Autumn has arrived in Europe. The picture above is of things found on a walk – blackberries, apples, red berries, and colored leaves. It all seems so foreign to me.
I have started writing again.
On Monday, on the train from London, I suddenly saw with absolute clarity a new character. I knew everything about her physical appearance and her name. That night, as I went to bed, the rest of her life came into my head.
I spent some time yesterday writing a bit of her story down, and it was really nice. I have missed writing so much. Even though we are ‘slow traveling’, we haven’t fit everything into schedule. It’s been a lot of white-knuckled tension as we’ve transitioned into this new way of life. I suppose that’s alright. We’ve barely been traveling more than 2 weeks abroad.
It feels like forever.
I have made this character’s tale into a short story, which I hope to finish soon. I plan to publish it for free, and I’ll let you know when it’s available. It’s a fantasy that popped into my head mostly formed. It’s not enough to make a novel, but I like it enough to work on it.
Autumn is a very inspiring season for me. It feels very cleansing and hopeful. Autumn is the season of ‘making room’. I feel as though it has more potential than winter in some ways. Autumn is when you are forced to slow down and think. Autumn makes you appreciate the warmth of summer, the reflection of winter, and the positivity of spring. Autumn prompts you to discard and anticipate, where winter forces you to reflect and look forward.
I remember when I was 13, and I lived in Cedar Park, Texas, 2 doors down from my grandparents. My brother was 2 and we had this small exercise trampoline that I used to share with him and my sister. It was October, one of the first cool days of the season, and I brought the trampoline outside (it was a small one, less than a meter across) and sat on it.

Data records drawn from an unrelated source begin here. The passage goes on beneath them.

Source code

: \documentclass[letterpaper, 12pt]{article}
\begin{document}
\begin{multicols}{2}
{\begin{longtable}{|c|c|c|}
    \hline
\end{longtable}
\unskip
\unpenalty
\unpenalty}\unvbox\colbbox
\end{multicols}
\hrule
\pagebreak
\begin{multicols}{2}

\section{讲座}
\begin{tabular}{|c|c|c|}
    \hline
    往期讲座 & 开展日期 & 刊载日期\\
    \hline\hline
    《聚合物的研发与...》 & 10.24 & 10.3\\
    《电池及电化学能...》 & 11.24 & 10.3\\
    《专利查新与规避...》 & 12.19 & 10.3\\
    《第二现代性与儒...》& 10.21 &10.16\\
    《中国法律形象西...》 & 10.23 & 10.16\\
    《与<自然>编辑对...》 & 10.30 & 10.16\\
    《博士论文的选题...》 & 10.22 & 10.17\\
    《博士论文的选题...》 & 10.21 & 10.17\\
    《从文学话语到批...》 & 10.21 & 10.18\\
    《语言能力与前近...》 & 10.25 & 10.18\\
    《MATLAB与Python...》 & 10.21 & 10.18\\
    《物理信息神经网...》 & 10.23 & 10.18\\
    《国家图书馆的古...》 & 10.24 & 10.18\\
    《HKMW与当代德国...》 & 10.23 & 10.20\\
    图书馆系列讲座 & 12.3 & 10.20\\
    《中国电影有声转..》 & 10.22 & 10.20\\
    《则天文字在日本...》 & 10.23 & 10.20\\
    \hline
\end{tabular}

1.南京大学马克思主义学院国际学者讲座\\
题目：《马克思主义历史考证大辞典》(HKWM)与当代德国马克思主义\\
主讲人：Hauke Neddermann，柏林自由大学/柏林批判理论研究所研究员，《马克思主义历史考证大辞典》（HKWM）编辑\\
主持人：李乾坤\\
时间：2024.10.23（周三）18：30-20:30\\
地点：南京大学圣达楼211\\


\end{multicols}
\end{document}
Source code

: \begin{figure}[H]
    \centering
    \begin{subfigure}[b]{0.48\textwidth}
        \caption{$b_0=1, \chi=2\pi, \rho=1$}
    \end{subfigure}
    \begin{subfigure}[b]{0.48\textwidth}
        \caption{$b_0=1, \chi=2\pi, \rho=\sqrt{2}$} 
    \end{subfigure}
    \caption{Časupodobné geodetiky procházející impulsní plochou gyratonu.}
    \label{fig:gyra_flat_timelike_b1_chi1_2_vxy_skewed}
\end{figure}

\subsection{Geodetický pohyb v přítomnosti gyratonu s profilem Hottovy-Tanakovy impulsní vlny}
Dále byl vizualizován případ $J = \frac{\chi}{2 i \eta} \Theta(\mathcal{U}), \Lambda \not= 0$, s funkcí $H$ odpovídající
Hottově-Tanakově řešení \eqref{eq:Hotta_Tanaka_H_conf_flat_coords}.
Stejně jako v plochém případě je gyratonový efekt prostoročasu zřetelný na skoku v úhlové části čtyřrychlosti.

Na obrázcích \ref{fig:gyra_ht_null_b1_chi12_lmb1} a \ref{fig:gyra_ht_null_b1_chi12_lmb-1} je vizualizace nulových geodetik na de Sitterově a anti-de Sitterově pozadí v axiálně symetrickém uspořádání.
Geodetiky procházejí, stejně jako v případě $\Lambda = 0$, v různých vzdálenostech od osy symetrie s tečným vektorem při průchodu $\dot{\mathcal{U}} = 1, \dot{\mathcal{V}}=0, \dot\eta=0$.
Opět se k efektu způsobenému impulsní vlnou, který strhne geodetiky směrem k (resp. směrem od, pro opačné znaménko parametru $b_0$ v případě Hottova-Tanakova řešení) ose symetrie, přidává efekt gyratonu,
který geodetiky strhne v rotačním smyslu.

At the time, I has this beautiful Lisa Frank notebook with an orange and purple tiger face on the front cover. I loved that notebook and filled it up.
I sat on the trampoline and wrote a poem (my preferred medium at the time) about Autumn and how it made me feel. I don’t know why, but I remember that moment in vivid detail, as if it sealed something in my heart.
Ever since then, when Autumn rolls around – especially the month of October – I feel particularly inspired, as if a novel would spring from my fingertips at a moments notice. I quite enjoy the sensation, and I am relieved to have begun writing once more.
I have a lot of ideas, an influx of inspiration, and even more motivation. I hope to take advantage of it.